Exercise description: Within the entries below, find every line that has the string "retourne", then copy it.

Task input:
***
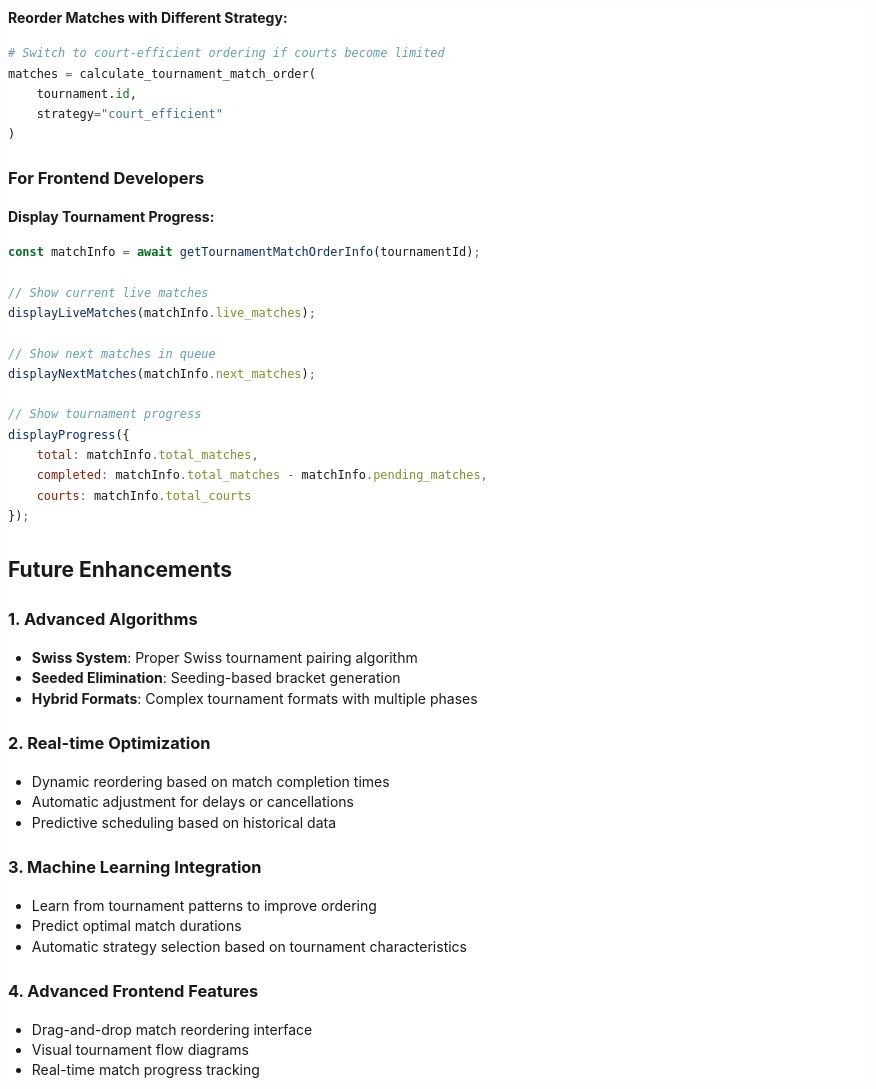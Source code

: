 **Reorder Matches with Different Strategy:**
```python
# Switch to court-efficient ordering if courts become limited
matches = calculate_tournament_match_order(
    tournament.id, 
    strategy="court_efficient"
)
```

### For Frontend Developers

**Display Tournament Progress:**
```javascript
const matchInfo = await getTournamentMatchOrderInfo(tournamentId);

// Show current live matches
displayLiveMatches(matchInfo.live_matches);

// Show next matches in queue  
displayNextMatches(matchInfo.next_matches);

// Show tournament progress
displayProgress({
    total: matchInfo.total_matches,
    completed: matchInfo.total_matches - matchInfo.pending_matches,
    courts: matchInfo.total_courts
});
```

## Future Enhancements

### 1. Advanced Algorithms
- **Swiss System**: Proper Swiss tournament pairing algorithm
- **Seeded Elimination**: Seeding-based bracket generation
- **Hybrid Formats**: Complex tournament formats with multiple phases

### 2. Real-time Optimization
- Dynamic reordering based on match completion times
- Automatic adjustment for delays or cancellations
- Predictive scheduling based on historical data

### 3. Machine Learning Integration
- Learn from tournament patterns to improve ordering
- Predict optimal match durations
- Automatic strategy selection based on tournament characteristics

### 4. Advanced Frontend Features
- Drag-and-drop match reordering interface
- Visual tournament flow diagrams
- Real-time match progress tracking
***
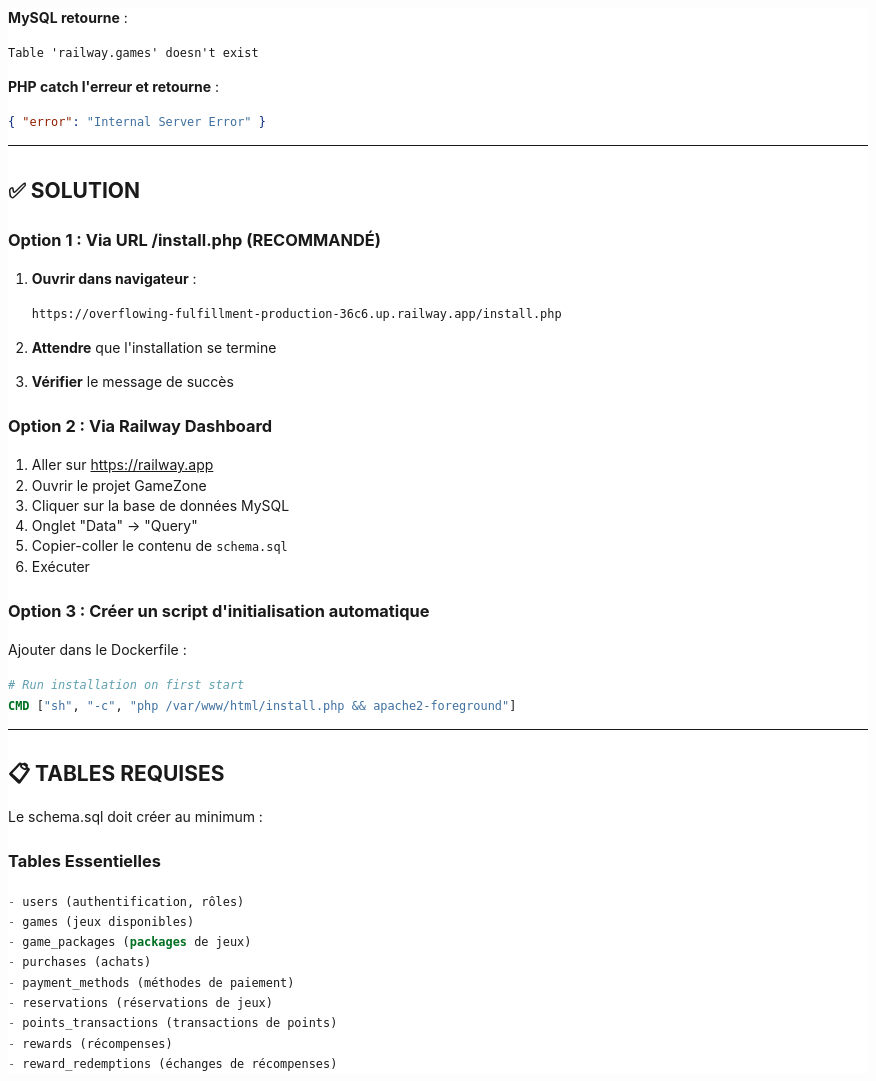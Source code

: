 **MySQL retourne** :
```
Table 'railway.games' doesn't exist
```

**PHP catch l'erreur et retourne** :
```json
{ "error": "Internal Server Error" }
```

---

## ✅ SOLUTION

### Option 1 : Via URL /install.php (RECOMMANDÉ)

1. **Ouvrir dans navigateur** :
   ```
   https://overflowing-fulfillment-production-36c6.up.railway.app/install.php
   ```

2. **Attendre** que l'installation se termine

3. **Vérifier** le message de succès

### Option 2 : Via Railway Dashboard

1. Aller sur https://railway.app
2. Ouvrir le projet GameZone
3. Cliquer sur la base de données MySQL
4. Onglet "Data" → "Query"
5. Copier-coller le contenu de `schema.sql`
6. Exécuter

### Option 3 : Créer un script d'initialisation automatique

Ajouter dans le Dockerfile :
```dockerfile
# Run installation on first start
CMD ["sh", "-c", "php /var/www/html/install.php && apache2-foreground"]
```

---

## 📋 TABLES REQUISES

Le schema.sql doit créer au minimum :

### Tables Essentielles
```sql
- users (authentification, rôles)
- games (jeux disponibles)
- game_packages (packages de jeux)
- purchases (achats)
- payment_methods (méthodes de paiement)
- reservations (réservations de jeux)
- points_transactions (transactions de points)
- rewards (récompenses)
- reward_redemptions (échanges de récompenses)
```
***
Response to this exercise:
: **MySQL retourne** :
**PHP catch l'erreur et retourne** :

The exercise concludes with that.